Lecture de Jn 15,1-17
[5e dimanche de Pâques, Année B, Jn 15,1-8 et 6e dimanche de Pâques, Année B, Jn 15,9-17]

La fin du chapitre 14 avec l’invitation de Jésus : " Levez-vous, partons d’ici " (14,31) marque bien la fin d’une section. Commence une deuxième partie. Dès le premier verset du chapitre 15, Jésus prend l’image de la vigne et la développe (15,1-11). L’accent est mis sur la joie et nous sommes dans un champ sémantique spatial. La deuxième section (15,12-17) de cette partie a pour centre le commandement de l’amour mutuel. Dans la troisième et dernière section (15,18 – 16,3), Jésus parle aux disciples de la haine du monde. La partie suivante commence en 16,4 où Jésus parle de l’heure et l’on passera ainsi du champ spatial à un champ temporel.
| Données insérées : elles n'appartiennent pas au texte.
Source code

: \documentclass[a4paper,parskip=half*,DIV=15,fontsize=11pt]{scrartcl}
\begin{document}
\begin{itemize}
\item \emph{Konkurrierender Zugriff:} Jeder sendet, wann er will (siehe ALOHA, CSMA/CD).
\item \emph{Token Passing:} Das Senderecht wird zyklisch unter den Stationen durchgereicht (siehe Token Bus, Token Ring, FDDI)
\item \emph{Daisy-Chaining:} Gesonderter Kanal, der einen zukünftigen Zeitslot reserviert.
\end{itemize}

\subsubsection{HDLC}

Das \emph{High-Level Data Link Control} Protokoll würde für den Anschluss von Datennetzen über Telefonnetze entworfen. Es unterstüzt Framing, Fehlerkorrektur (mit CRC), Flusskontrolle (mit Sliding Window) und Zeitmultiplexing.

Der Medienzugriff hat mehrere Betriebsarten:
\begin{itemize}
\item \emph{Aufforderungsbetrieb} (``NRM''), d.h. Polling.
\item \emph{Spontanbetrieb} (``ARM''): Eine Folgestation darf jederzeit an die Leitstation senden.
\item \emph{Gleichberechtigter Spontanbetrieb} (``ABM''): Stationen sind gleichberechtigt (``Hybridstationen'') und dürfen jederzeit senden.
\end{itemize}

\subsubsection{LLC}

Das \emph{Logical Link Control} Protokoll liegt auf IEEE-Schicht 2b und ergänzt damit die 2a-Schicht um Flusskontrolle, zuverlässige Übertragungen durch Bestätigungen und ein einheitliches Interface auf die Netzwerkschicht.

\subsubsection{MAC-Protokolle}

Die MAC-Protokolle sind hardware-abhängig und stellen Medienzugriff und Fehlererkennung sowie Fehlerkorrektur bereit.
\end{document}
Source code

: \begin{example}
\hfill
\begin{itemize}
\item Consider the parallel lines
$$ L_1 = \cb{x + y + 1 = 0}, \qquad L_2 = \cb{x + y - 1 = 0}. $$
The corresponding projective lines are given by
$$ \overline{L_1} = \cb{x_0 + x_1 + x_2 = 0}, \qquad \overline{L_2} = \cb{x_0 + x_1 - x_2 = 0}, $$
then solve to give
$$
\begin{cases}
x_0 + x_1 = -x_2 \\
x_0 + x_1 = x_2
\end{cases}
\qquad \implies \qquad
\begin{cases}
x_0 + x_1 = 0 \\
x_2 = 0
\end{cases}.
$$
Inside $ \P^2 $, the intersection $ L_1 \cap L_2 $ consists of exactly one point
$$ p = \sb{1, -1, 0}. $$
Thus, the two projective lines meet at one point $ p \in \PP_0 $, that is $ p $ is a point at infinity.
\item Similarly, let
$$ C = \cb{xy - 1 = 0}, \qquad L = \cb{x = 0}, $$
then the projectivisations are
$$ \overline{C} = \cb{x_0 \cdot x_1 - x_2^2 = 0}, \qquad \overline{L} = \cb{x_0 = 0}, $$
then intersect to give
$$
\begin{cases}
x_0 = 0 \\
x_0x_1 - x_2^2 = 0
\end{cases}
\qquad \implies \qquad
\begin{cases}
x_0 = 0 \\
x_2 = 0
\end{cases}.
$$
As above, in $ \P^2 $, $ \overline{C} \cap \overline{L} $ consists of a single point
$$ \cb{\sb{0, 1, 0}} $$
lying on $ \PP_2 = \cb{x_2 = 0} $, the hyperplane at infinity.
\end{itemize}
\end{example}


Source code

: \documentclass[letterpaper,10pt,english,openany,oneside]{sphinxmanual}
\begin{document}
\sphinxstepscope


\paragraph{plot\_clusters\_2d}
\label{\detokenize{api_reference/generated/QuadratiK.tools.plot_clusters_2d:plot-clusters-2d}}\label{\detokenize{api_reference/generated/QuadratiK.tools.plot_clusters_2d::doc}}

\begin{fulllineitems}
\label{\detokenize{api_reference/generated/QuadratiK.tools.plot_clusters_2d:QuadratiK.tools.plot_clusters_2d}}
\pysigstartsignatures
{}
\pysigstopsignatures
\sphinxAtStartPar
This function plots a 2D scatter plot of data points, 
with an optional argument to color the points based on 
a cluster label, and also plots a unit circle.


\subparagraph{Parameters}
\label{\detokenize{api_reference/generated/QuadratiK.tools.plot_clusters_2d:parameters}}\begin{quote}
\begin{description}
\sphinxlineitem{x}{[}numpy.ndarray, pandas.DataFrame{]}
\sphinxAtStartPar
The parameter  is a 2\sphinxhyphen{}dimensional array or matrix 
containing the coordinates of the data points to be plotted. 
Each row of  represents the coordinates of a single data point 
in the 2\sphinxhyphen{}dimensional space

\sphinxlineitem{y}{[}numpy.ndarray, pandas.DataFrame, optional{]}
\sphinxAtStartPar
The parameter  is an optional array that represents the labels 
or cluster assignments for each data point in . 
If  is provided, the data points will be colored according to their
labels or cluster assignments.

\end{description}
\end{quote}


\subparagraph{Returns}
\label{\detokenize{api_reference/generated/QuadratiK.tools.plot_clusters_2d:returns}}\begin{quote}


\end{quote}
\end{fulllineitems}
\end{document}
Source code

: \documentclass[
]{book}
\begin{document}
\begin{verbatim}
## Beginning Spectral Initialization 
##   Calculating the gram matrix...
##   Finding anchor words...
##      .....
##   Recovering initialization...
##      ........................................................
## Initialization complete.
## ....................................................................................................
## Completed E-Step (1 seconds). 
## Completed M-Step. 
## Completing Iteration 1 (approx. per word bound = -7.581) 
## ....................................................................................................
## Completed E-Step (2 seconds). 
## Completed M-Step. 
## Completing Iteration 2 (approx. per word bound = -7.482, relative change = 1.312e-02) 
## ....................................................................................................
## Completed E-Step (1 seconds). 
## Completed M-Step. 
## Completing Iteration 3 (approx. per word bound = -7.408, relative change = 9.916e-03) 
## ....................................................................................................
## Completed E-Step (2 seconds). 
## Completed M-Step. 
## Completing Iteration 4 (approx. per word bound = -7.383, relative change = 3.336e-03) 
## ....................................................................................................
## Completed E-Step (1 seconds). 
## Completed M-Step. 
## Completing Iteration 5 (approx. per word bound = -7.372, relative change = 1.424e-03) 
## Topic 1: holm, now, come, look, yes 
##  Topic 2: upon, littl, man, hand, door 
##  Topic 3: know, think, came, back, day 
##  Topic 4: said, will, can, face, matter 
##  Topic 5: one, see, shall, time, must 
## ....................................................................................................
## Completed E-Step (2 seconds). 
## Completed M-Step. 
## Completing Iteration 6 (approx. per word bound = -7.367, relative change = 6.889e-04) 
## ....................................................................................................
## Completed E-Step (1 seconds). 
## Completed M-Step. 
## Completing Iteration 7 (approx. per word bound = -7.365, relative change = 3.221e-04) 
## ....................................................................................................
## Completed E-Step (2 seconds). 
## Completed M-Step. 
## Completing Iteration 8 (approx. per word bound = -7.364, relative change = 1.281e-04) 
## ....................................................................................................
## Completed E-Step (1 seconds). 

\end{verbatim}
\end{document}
La liturgie de l’année B propose l’allégorie de la vigne (15,1-8) pour le 5e dimanche de Pâques et, le dimanche suivant, continue la lecture (v. 9-17) ; par contre, le jour de la Pentecôte, elle n’offre que les versets 26 et 27 combinés avec 16,12-15 pour avoir dans l’évangile du jour des paroles sur l’Esprit Saint.

Lecture d’ensemble
Dans la deuxième partie du discours d’adieu, nous trouvons d’abord l’allégorie de la vigne (15,1-11) qui aborde un thème différent de ce qui précède tout en y restant lié. Après avoir parlé de son départ, Jésus dit maintenant à ses disciples qu’ils peuvent demeurer en communion avec lui et en montre les conséquences.

Au centre de cette partie – qui est aussi le centre du discours d’adieu – se trouve la section sur l’amour mutuel (15,12-17) qui reprend le commandement nouveau déjà affirmé en Jn 13,34 après le départ de Judas. Le rappel des fruits que les disciples sont appelés à produire relie le passage avec la section antérieure sur la vigne. Dans la dernière section, (15,18 – 16,3), Jésus parle des difficultés que rencontreront les disciples dans le monde. Il les prépare à se maintenir fidèles dans les persécutions, comme lui l’a été.

Il y a une insistance sur le " je " de Jésus, uni au Père, et le " vous " adressé aux disciples. La dernière section mentionne le " monde " en tant que persécuteur des disciples, comme il l’a été de Jésus, mais se conclut sur le rôle du Paraclet qui relie le Père, le Fils et les disciples. Tout au long de cette partie, Jésus parle sans que les disciples n’interviennent.

Au fil du texte
1) Dans l’allégorie de la vigne, les équivalences sont données dès le début : Jésus s’identifie à la vigne, présente le Père comme le vigneron et les disciples comme les sarments. Cette image souligne le lien vital entre Jésus et les disciples (vigne et sarments) et une certaine indépendance entre le Père et le Fils (vigneron et vigne). Indépendance ne signifie pas individualisme, car en dehors de l’image de la vigne, Jésus insiste à nouveau sur l’amour existant entre le Père et le Fils : " le Père m’a aimé " (15,9).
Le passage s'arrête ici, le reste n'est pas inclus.